* **EXERCISE DETAILS**: Using the data below, copy out all lines with the word "Overshoot".

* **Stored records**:
::::::::::

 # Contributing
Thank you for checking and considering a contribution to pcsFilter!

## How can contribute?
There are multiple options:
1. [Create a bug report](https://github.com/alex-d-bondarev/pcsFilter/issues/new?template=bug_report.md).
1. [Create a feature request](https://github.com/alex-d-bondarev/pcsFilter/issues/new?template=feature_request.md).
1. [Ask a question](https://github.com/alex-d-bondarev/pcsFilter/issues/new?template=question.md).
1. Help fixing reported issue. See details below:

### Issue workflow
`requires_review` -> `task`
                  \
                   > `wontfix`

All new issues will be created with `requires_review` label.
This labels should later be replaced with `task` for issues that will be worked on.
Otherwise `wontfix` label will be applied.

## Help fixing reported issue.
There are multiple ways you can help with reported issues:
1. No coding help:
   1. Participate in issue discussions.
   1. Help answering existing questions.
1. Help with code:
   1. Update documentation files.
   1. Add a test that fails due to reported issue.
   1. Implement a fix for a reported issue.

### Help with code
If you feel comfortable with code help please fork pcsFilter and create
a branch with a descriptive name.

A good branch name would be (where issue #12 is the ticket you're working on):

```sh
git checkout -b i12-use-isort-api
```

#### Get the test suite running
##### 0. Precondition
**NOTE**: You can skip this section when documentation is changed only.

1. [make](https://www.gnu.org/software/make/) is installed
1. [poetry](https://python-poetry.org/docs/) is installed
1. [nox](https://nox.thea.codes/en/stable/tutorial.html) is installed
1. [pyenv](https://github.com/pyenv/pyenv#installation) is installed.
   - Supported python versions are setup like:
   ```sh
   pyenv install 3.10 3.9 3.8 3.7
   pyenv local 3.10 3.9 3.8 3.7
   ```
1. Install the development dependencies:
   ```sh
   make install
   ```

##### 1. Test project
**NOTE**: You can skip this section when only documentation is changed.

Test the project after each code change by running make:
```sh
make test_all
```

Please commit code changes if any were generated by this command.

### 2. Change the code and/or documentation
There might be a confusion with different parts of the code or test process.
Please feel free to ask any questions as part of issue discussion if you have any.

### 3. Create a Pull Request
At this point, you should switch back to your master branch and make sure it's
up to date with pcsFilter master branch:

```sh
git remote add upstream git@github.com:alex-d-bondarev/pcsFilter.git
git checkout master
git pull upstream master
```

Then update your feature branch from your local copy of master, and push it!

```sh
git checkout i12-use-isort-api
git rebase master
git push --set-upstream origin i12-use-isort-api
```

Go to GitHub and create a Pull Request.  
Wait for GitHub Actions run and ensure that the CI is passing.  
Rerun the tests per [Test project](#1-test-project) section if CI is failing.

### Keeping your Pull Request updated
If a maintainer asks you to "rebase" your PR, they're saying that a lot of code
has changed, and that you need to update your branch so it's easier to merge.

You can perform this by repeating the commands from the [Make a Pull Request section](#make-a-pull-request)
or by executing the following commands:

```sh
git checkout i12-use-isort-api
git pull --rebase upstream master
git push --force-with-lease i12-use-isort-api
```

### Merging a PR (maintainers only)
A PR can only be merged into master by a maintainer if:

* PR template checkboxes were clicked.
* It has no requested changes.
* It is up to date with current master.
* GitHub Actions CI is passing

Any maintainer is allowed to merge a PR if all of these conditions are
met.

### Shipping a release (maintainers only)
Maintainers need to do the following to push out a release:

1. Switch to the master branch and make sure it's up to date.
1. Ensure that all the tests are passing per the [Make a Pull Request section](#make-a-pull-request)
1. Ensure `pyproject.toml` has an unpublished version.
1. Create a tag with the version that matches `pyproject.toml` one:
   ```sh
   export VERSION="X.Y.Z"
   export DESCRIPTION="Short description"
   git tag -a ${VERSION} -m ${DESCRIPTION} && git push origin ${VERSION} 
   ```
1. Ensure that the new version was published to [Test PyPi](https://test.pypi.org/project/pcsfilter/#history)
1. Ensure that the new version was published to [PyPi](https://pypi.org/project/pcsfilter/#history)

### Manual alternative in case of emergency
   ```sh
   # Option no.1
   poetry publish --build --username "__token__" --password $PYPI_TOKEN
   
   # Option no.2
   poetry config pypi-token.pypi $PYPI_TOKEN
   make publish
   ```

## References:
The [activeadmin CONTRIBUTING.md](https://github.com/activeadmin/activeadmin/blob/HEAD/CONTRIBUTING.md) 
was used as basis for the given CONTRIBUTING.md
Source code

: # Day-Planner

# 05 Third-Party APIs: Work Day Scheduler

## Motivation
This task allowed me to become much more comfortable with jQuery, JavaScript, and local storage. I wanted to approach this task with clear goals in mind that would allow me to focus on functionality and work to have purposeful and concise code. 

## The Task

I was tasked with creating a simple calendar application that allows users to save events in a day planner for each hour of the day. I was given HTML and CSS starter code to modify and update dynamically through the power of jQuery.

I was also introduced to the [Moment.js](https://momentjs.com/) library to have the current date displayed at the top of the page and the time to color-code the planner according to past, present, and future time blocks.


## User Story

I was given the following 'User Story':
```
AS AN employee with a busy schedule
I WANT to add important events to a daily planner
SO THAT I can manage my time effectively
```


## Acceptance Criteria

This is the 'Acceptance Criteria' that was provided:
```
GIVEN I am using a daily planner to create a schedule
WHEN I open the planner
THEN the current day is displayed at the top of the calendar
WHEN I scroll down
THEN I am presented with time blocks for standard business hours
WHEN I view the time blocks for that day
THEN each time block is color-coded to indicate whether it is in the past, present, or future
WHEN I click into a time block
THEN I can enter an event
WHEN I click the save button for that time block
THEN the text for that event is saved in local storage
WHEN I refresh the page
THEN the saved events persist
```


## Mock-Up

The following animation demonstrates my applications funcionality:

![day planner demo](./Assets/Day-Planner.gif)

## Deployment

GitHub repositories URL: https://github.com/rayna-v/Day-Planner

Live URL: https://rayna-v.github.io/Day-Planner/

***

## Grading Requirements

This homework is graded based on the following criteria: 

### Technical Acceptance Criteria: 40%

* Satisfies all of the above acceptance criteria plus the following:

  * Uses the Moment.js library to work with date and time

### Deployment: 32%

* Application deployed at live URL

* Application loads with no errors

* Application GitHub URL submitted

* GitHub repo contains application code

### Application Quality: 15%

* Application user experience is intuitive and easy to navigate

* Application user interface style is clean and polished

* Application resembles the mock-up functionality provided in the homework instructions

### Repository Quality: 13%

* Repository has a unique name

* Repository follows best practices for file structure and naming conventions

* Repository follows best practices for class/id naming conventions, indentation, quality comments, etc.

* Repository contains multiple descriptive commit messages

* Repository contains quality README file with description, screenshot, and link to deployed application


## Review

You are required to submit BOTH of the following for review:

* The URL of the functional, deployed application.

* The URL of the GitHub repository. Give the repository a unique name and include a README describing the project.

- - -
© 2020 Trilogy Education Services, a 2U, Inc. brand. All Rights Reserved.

::::::::::

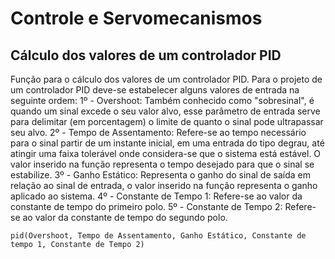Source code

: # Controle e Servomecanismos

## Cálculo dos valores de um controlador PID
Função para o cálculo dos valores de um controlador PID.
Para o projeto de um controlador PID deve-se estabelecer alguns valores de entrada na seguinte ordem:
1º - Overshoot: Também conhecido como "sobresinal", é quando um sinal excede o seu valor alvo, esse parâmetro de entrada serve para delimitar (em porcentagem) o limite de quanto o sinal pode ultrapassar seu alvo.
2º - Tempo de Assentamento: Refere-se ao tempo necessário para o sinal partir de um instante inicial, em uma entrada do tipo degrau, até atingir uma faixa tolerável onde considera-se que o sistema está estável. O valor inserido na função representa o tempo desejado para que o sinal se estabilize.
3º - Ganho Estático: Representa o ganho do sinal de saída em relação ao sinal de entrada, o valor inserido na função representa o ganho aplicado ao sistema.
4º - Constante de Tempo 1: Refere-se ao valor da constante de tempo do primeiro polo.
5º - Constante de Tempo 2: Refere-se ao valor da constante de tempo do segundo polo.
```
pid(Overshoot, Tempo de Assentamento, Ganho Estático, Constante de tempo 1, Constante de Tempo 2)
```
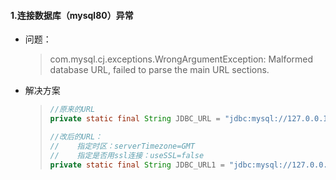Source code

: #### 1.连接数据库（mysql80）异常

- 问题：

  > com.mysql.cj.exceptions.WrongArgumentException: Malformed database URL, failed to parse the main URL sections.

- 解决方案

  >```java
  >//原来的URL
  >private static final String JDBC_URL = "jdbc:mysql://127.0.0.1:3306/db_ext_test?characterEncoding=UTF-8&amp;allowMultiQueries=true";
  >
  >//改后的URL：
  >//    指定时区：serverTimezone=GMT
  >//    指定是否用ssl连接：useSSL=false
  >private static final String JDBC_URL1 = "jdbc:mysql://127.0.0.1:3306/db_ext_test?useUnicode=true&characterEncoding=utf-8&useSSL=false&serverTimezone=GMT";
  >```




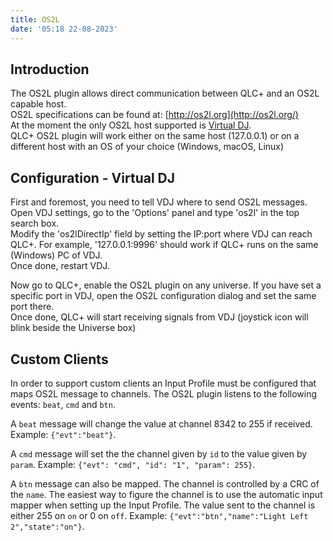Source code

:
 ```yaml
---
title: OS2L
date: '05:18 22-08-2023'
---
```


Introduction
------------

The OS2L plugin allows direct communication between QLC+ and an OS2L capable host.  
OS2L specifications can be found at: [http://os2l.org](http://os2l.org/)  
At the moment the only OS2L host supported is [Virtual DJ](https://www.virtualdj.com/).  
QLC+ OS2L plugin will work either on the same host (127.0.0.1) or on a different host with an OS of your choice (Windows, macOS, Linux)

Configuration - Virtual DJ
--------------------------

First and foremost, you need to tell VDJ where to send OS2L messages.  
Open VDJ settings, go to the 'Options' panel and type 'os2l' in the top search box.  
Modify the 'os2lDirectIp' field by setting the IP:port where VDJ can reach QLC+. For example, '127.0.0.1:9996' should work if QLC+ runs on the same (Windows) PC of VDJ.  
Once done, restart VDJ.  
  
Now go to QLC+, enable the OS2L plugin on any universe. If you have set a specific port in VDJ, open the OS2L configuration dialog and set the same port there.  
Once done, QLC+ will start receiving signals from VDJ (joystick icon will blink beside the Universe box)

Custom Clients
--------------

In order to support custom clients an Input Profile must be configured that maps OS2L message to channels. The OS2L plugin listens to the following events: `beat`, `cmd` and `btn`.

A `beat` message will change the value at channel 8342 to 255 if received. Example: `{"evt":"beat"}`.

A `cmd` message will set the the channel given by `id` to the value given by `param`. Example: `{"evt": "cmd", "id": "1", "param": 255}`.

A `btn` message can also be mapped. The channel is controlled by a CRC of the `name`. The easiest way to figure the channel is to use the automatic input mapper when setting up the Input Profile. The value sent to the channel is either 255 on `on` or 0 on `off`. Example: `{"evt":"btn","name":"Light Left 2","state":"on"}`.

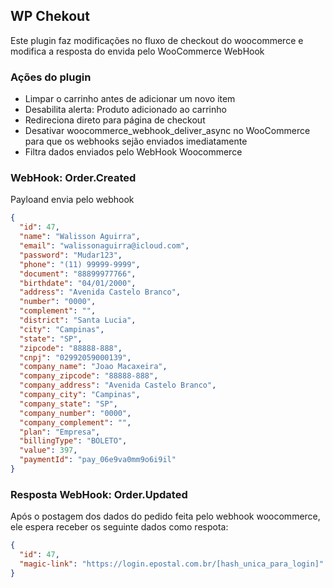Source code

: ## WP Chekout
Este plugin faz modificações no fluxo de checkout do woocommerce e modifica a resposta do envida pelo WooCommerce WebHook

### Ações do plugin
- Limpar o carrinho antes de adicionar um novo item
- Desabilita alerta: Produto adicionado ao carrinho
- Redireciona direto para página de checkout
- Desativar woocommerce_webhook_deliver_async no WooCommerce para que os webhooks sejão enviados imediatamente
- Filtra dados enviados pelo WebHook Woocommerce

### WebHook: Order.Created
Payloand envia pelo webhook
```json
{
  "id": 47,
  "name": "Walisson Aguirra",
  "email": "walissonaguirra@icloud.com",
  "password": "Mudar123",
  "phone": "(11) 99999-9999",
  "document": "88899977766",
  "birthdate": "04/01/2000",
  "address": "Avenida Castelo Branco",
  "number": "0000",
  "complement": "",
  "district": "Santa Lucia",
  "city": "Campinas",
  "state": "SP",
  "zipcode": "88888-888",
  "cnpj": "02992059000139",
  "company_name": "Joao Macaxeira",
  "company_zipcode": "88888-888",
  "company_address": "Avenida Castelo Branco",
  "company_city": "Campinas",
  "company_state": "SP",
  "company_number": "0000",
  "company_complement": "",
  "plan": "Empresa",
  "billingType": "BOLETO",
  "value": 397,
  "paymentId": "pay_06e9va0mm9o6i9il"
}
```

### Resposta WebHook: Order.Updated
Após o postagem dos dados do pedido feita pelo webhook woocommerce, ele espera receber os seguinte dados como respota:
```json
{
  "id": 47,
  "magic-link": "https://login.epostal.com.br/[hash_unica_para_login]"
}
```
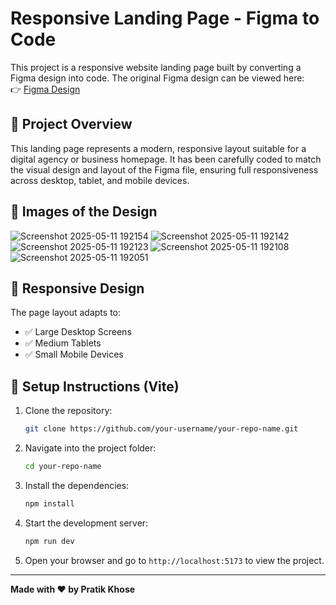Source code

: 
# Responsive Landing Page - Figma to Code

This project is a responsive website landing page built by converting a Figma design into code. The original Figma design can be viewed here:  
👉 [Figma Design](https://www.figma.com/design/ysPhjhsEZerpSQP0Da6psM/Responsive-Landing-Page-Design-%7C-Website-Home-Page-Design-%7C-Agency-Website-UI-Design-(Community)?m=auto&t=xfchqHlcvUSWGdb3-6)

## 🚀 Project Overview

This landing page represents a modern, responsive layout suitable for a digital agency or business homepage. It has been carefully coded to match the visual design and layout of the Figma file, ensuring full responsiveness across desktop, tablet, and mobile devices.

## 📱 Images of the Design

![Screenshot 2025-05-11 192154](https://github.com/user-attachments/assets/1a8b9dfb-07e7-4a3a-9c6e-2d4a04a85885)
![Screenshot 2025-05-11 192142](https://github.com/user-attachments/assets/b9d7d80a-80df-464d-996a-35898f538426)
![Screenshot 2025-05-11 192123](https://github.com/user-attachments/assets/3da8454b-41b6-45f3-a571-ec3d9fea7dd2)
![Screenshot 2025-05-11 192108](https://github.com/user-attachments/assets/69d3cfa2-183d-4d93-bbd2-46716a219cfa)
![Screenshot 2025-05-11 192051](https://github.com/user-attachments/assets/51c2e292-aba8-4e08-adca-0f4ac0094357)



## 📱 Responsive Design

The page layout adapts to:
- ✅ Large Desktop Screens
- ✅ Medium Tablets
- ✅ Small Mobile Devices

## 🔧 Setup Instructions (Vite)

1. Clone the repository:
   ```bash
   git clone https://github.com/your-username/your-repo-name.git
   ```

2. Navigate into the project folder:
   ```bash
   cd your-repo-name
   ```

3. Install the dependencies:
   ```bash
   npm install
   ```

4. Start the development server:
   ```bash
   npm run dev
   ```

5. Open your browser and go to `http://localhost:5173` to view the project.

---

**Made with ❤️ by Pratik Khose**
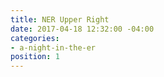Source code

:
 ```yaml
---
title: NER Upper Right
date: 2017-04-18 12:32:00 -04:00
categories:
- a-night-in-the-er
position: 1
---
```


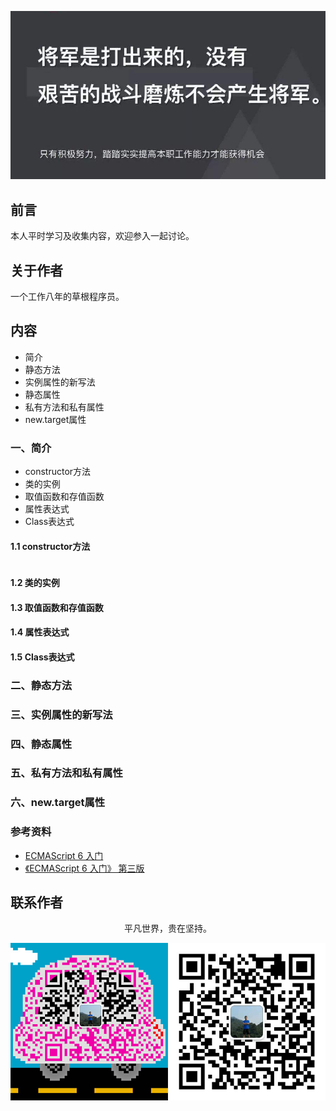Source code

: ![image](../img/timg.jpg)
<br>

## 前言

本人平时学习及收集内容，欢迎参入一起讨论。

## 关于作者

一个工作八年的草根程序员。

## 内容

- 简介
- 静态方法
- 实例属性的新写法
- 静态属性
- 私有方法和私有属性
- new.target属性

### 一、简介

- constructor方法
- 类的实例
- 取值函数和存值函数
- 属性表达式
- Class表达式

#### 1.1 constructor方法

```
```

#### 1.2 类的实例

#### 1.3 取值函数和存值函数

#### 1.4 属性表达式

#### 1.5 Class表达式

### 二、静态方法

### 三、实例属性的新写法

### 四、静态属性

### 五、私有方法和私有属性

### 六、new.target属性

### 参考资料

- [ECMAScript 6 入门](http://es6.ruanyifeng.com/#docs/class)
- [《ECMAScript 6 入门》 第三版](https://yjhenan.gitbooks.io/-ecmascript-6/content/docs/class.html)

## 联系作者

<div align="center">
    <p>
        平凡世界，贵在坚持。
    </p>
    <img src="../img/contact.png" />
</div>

::::::::::

* **ANSWER SECTION**:
1º - Overshoot: Também conhecido como "sobresinal", é quando um sinal excede o seu valor alvo, esse parâmetro de entrada serve para delimitar (em porcentagem) o limite de quanto o sinal pode ultrapassar seu alvo.
pid(Overshoot, Tempo de Assentamento, Ganho Estático, Constante de tempo 1, Constante de Tempo 2)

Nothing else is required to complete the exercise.